The researchers were primarily responsible for developing this phase, although they were open to sharing the method with interested stakeholders. In Colombia and Argentina, preliminary MICMAC outcomes were shown at the ends of the workshops to increase the participants’ ownership and understanding of the results. This created a higher level of familiarity with and confidence in the technique and, thus, higher satisfaction among participants. In Mexico, the analysis was performed later.
After the collected data was processed using MICMAC software, different visualizations, such as influence/dependence maps, and influence graphs and rankings, can be used to understand the roles played by the variables. Rankings based upon the total direct influence of each variable were used in the Mexican and Colombian cases. In Argentina and Colombia, influence graphs were analyzed in detail to extract the most important variables, together with their most important influences, for further analysis.
In Colombia and Mexico, separate workshops were organized with internal and external stakeholders. The validation workshops were open to a broader number of participants to disseminate the results and strengthen the communities’ knowledge. Participants reviewed the variables that had been identified and prioritized, discussed the roles played by the different variables in the provided visualizations, and gave feedback on the results. The workgroup’s final remarks were analyzed. Special attention was paid to analyzing and interpreting counterintuitive outcomes.

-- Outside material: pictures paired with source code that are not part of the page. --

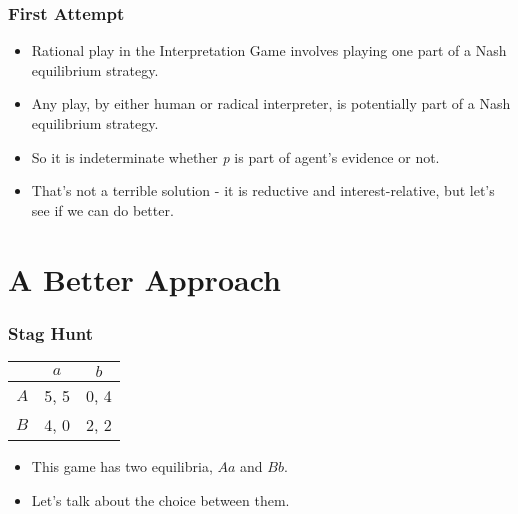 \begin{frame}

\frametitle{First Attempt}
\label{firstattempt}

\begin{itemize}
\item Rational play in the Interpretation Game involves playing one part of a Nash equilibrium strategy.

\item Any play, by either human or radical interpreter, is potentially part of a Nash equilibrium strategy.

\item So it is indeterminate whether \emph{p} is part of agent's evidence or not.

\item That's not a terrible solution - it is reductive and interest-relative, but let's see if we can do better.

\end{itemize}

\end{frame}

\section{A Better Approach}
\label{abetterapproach}

\begin{frame}

\frametitle{Stag Hunt}
\label{staghunt}


\begin{center}
\begin{tabular}{r | c c}
& $a$ & $b$  \\\hline
$A$ & 5, 5 & 0, 4 \\
$B$ & 4, 0 & 2, 2
\end{tabular}
\end{center}


\begin{itemize}
\item This game has two equilibria, $Aa$ and $Bb$.

\item Let's talk about the choice between them.

\end{itemize}

\end{frame}

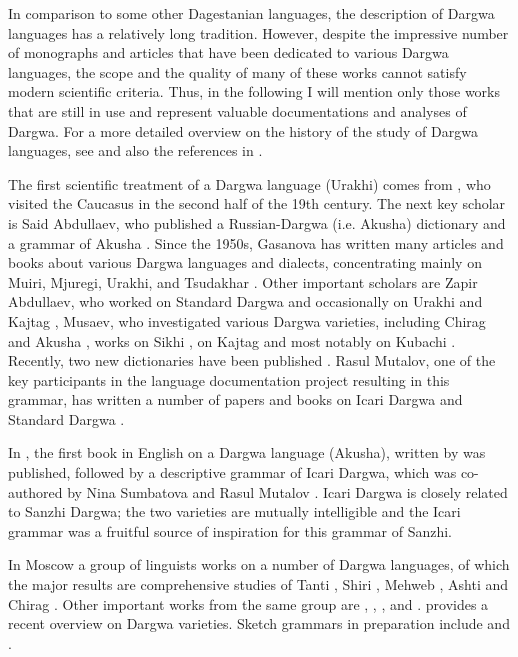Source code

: In comparison to some other Dagestanian languages, the description of Dargwa languages has a relatively long tradition. However, despite the impressive number of monographs and articles that have been dedicated to various Dargwa languages, the scope and the quality of many of these works cannot satisfy modern scientific criteria. Thus, in the following I will mention only those works that are still in use and represent valuable documentations and analyses of Dargwa. For a more detailed overview on the history of the study of Dargwa languages, see \citet{Magometov1983} and also the references in \citet{Temirbulatova2005}.

The first scientific treatment of a Dargwa language (Urakhi) comes from \citet{Uslar1892}, who visited the Caucasus in the second half of the 19th century. The next key scholar is Said Abdullaev, who published a Russian-Dargwa (i.e. Akusha) dictionary and a grammar of Akusha \citep{Abdullaev1950, Abdullaev1954}. Since the 1950s, Gasanova has written many articles and books about various Dargwa languages and dialects, concentrating mainly on Muiri, Mjuregi, Urakhi, and Tsudakhar \citep[e.g.][]{Gasanova1961, Gasanova1971}. Other important scholars are Zapir Abdullaev, who worked on Standard Dargwa and occasionally on Urakhi and Kajtag \citep[e.g.]{Abdullaev1961, Abdullaev1969, Abdullaev1971, Abdullaev1986, Abdullaev1993, AbdullaevEtAl2014}, Musaev, who investigated various Dargwa varieties, including Chirag and Akusha \citep[e.g.][]{Musaev1975, Musaev1978, Musaev1980a, Musaev1980b, Musaev1983, Musaev1984}, works on Sikhi \citep{Kadibagomedov1998}, on Kajtag \citep{Temirbulatova2005} and most notably on Kubachi \citep{Magometov1963}. Recently, two new dictionaries have been published \citep{Jusupov2005, Jusupov2009}. Rasul Mutalov, one of the key participants in the language documentation project resulting in this grammar, has written a number of papers and books on Icari Dargwa and Standard Dargwa \citep{Mutalov1992, Mutalov2002, Mutalov2018}.

In , the first book in English on a Dargwa language (Akusha), written by  was published, followed by a descriptive grammar of Icari Dargwa, which was co-authored by Nina Sumbatova and Rasul Mutalov \citep{Sumbatova.Mutalov2003}. Icari Dargwa is closely related to Sanzhi Dargwa; the two varieties are mutually intelligible and the Icari grammar was a fruitful source of inspiration for this grammar of Sanzhi.

In Moscow a group of linguists works on a number of Dargwa languages, of which the major results are comprehensive studies of Tanti \citep{Sumbatova.Lander2014}, Shiri \citep{BelyaevInPreparation}, Mehweb \citep{DanielMehweb}, Ashti \citep{Belyaev2012} and Chirag \citep{GanenkovChirag}. Other important works from the same group are \citet{Kalinina.Sumbatova2007}, \citet{Sumbatova2009, Sumbatova2010, Sumbatova2011, Sumbatova2013}, \citet{Lander2008, Lander2010}, and \citet{Serdobolskaya2009, Serdobolskaya2010}. \citet{SumbatovaInPreparation} provides a recent overview on Dargwa varieties. Sketch grammars in preparation include \citet{GanenkovChiragSketch} and \citet{ForkerSanzhiSketch}.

Table 3 presents the final list of variables for each SES, including both social and ecological variables. The broader audience in phase 5 recognized that the prioritized variables clearly highlighted the main problems faced by each SES. In the Mexican community, most of the variables were internal and linked to CBNRM (e.g., CBNRM unpaid activities, collective choice rules, and the different rights of resource management), its governance system (e.g., governance institutions and property rights systems), and its effects on livelihoods (e.g., migration and economic activities). In the Colombian SES, a moderate number of variables were linked to external influences (e.g., megaprojects, government decisions, and illegal actors) and their effects in the territory (e.g., deforestation, illicit crops, transport externalities, etc.), but others reflected the need to strengthen the community’s identity and rules (e.g., ancestral knowledge, community as a social group, and locally fostered research). In the Argentinian analysis, external variables (e.g., industrial poles, dredging projects and external governance of fisheries) were very relevant, but participants also prioritized those variables related to the degradation of natural resources (e.g., pollution, overfishing, and environmental changes in the coasts and estuary).
Figures 5, 6, and 7 show the influence/dependence maps of direct influences. These maps are quite intuitive and represent the function of each variable in the system. Participants generally agreed that these results represented their reality and responded positively to obtaining direct and practical results (variable classification and role identification) after participating in the rather abstract procedure (filling a matrix with 0-1-2-3-p) in the previous workshops. They could also identify those variables for which actions were more effective (regulator and stake variables). Indeed, when intervening in output or autonomous variables, effort will likely be wasted, but when efforts are concentrated on variables with more active roles in the system, the effects can be multiplied through those variables’ direct and indirect influences.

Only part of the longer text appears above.